(Given entries Opens)

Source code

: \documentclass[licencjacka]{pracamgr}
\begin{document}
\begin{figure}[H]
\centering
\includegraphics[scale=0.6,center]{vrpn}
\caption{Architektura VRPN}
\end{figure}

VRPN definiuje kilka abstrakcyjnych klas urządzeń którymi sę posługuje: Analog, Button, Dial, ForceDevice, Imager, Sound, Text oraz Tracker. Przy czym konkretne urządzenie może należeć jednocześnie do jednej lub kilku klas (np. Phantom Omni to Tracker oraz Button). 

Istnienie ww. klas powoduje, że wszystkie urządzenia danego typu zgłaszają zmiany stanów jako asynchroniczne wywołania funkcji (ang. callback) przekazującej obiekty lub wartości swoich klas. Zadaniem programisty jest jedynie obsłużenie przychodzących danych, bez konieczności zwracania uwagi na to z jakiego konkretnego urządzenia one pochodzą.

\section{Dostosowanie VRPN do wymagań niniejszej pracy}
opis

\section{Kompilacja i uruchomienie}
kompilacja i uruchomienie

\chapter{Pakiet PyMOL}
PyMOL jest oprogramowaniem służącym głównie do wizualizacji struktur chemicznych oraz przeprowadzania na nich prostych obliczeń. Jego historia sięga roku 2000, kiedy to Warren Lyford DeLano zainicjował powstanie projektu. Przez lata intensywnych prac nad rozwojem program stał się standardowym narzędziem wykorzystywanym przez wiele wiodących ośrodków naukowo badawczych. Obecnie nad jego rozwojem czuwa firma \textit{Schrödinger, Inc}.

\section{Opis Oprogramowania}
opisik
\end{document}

(Given entries Closes)

Required action →
Set down, from the entries above, exactly the lines from the one with "VRPN do wymagań" up to and including the one with "PyMOL jest oprogramowaniem", and no other lines.

Worked solution →
\section{Dostosowanie VRPN do wymagań niniejszej pracy}
opis

\section{Kompilacja i uruchomienie}
kompilacja i uruchomienie

\chapter{Pakiet PyMOL}
PyMOL jest oprogramowaniem służącym głównie do wizualizacji struktur chemicznych oraz przeprowadzania na nich prostych obliczeń. Jego historia sięga roku 2000, kiedy to Warren Lyford DeLano zainicjował powstanie projektu. Przez lata intensywnych prac nad rozwojem program stał się standardowym narzędziem wykorzystywanym przez wiele wiodących ośrodków naukowo badawczych. Obecnie nad jego rozwojem czuwa firma \textit{Schrödinger, Inc}.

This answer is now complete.